Однако Иоанн Васильевич забот митрополита и его шагов к примирению понимать не пожелал:
— Оно и видно, какое попечение о вере имеют твои епископы и архимандриты: а уж доносов на беззакония иных игуменов столько, что они в сундуках не помещаются! Наведи уже порядок в Церкви, отче Филипп, и проводи скорее Освященный собор — тогда вновь вернется меж нами мир и согласие. Теперь же ступай себе с Богом и моими добрыми пожеланиями, и дай мне, наконец, провести остаток вечера с семьей…
[1] Часть доспеха, закрывающего внешнюю сторону бедра у всадника.
[2] Гвардеец-пехотинец крымского хана.
[3]Иосифля́не (Осифля́не) — последователи Иосифа Волоцкого, представители церковно-политического течения в Русском государстве в конце XV — середине XVI века, отстаивавшие право монастырей на землевладение и владение имуществом в целях осуществления монастырями широкой просветительской и благотворительной деятельности. Резко полемизировали с другими группами и течениями.
[4]Нестяжа́тели — монашеское движение в Русской православной церкви конца XV — первой половины XVI веков, выступавшее против церкового землевладения, злоупотребления милостыней, излишнего украшения церквей и икон в византийской манере золотом и драгоценными камнями. В этом вопросе им противостояли иосифляне, однако спор между ними не исчерпывается вопросом о монастырских вотчинах и вообще имущественными вопросами: различия во взглядах касались отношения к раскаявшимся еретикам, отношении к поместному (национальному) и общецерковному преданию, ряду других вопросов.
[5]Иосиф Волоцкий — церковный деятель, духовный писатель, святой Русской православной церкви, выступавший за всемерное усиление ее влияния на светскую власть и главенствующее положение РПЦ в государстве. Во время жизни проявил себя хорошим хозяйственником и политиком, основал собственный Иосифо-Волоцкий монастырь, который после его смерти печально прославился жестокой эксплуатацией монастырских крестьян — волнения которых пришлось жестоко подавлять силой оружия.
[6]Нил Со́рский — православный святой, преподобный, крупный деятель Русской церкви, основатель скитского жительства на Руси, автор «Предания», «Устава о скитской жизни», а также ряда посланий, известный своими нестяжательскими взглядами. Проповедал веротерпимость, отказ монастырям от земельных угодий (иметь во владении не более того, что могли обработать своими руками сами монахи и послушники), разумного исполнения Священного Писания.
Глава 10
Глава 10
Десятилетняя ученица знахарки по имени Луша была девочкой умной и очень самостоятельной — настолько, что наставница вполне доверяла ей самостоятельный сбор кислицы[1]в лесу. Еще она была очень осторожной — и только услышав стук топора и голоса чужаков, шедшая в сосновый бор лесовичка сразу же присела, растворившись в высоких зарослях травы.
— Лови!..
— Ай черт косорукий! Куда на голову сыплешь?
Тук. Тук-тук. Плюх!
— Подобрал?
— Да! Вон еще один гриб, на пару саженей повыше!..

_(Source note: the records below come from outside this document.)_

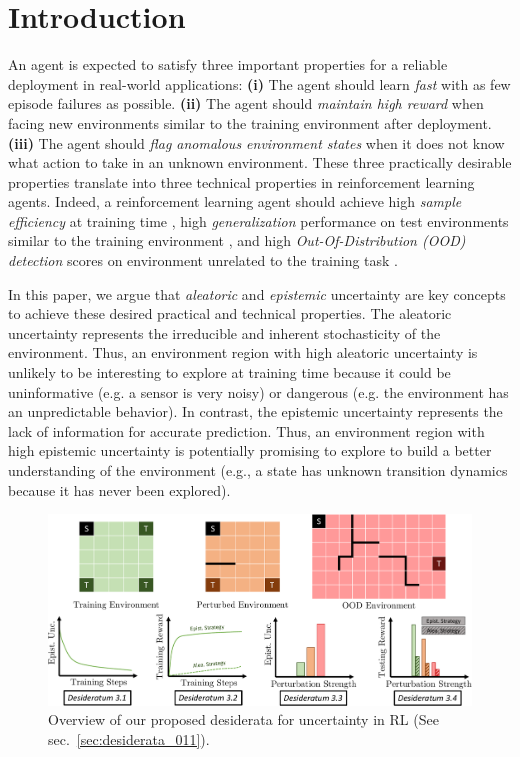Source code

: \vspace{-3mm}
\section{Introduction}
\label{sec:introduction_011}

An agent is expected to satisfy three important properties for a reliable deployment in real-world applications: \textbf{(i)} The agent should learn \emph{fast} with as few episode failures as possible. \textbf{(ii)} The agent should \emph{maintain high reward} when facing new environments similar to the training environment after deployment. \textbf{(iii)} The agent should \emph{flag anomalous environment states} when it does not know what action to take in an unknown environment. These three practically desirable properties translate into three technical properties in reinforcement learning agents. Indeed, a reinforcement learning agent should achieve high \emph{sample efficiency} at training time \cite{sample-efficient-ac}, high \emph{generalization} performance on test environments similar to the training environment \cite{epistemic-pomdp}, and high \emph{Out-Of-Distribution (OOD) detection} scores on environment unrelated to the training task \cite{ood-detection-survey, ood-automotive-perception}. 

In this paper, we argue that \emph{aleatoric} and \emph{epistemic} uncertainty are key concepts to achieve these desired practical and technical properties. The aleatoric uncertainty represents the irreducible and inherent stochasticity of the environment. Thus, an environment region with high aleatoric uncertainty is unlikely to be interesting to explore at training time because it could be uninformative (e.g. a sensor is very noisy) or dangerous (e.g. the environment has an unpredictable behavior). In contrast, the epistemic uncertainty represents the lack of information for accurate prediction. Thus, an environment region with high epistemic uncertainty is potentially promising to explore to build a better understanding of the environment (e.g., a state has unknown transition dynamics because it has never been explored).

\begin{figure}[t]
    \centering
    \includegraphics[width=.99\linewidth]{sections/011_icml2022/resources/diagram-cropped_2.pdf}
    \caption{Overview of our proposed desiderata for uncertainty in RL (See sec.~\ref{sec:desiderata_011}).}
    \label{fig:diagram}
\end{figure}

— Вот сам за ним и лезь. Я тебе белка, что ли?
— Отожрал задницу…
А еще Луша была (как это и полагается в ее возрасте) очень любопытной: за последние три седьмицы по давно заброшеному большаку мимо их с наставницей леса проследовало два больших отряда дворянской конницы, и не меньше десятка мелких отрядцев помещиков Дмитровского уезда, торопившихся куда-то вместе со своими боевыми холопами. Ныне же в ее любимую березовую рощицу заехал настоящий обоз из целой дюжины больших пароконных фургонов, и праведное возмущение наглыми чужаками (понаехали тут!) боролось в ней с разыгравшимся любопытством (а зачем приехали?!?) — и понемногу проигрывало в изначально неравной борьбе. Посидев среди зарослей березняка в обнимку с корзинкой и почувствовав себя в полной безопасности, будущая травница рискнула привстать и рассмотреть все получше. Рассмотрела, сначала подивившись обилию молодых девок в одинаковых платьях: а затем возмущенно охнула, преисполнилась праведного негодования к недорослям в холщовых одежках — потому что они своими топорами ободирали ее любимую березовую рощицу на предмет чаги[2]едва ли не вчистую, не тронув только самые высоко расположенные наросты.
— Сёмка, пустые мешки остались? Там кислицы насобирали просто ужас сколько, да корней накопали изрядно.